Opposites may frequently attract in marriage, but when it comes to money, major rifts can undermine a couple's financial stability. The key is not to try to eliminate the differences, but to understand and work through them, recommends the Financial Planning Association, Denver, Colo. "I tell clients that we have to find ways to honor the feelings behind their stated goals," says FPA's Melody Kollath. "If we're not addressing both her need to save and his desire to travel, for example, we are going to have trouble someplace."

The first step is to have couples explore their differences, which can be a challenge. Having each spouse separately complete financial data and risk tolerance questionnaires is a common approach because it can turn up conflicting perspectives and goals. Some planners probe deeper into their clients' money personalities by using word associations or asking questions such as, if you only have 10 years to live, in good health, what would you do?
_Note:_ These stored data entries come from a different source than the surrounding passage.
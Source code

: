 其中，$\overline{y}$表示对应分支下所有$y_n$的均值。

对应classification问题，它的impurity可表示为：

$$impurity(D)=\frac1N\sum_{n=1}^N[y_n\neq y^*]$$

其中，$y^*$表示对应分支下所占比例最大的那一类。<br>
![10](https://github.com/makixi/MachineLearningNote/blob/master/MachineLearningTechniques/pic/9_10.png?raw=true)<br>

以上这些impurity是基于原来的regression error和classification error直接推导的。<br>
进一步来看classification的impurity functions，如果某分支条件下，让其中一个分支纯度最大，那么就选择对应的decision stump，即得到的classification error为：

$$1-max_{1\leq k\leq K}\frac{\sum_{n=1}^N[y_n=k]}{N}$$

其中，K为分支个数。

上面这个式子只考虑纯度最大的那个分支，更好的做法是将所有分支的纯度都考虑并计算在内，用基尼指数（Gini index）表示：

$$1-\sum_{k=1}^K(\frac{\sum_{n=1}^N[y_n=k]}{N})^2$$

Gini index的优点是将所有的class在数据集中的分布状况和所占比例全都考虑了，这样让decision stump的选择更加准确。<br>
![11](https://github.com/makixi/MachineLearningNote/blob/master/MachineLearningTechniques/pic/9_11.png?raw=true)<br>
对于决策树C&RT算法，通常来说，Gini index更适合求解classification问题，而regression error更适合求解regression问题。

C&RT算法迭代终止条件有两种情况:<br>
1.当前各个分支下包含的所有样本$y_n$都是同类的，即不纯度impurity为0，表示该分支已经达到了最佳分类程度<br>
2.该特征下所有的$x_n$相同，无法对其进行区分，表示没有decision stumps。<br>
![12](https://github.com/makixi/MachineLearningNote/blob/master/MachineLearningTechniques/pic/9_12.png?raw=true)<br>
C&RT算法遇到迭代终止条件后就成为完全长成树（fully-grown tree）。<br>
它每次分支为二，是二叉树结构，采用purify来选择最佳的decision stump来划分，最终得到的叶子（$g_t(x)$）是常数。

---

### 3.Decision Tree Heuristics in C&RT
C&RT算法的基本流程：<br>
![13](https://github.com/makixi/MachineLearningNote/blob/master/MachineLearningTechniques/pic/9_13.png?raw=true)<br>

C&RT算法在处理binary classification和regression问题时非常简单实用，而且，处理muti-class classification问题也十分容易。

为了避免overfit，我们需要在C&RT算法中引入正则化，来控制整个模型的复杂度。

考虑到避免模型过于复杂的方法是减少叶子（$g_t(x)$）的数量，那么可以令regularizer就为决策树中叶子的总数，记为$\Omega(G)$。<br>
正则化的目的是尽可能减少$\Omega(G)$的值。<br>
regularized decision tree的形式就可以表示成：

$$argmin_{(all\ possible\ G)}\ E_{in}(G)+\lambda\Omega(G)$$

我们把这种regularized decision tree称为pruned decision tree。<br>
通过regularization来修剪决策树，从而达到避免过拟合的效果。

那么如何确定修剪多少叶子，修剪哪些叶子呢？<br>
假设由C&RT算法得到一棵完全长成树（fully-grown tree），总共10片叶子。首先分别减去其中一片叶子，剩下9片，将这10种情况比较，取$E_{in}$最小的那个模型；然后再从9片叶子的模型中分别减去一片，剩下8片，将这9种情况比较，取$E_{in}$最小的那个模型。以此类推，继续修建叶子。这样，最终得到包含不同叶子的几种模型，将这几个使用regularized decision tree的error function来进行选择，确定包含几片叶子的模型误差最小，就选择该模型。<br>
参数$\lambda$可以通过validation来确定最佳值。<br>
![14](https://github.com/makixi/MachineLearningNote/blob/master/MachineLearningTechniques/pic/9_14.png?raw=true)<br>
Planners also try to coax the more passive spouse to express his or her money views. Victoria Collins of Keller Coad & Collins, Irvine, Calif., recalls, "One couple I worked with had the worst time talking about money. We decided that every Friday for 45 minutes they would discuss money. It would be a time with no blame and that they would stay on topic."

Once both partners are comfortable speaking about their financial differences, the next step is to seek common ground. For instance, say a couple has conflicts over how...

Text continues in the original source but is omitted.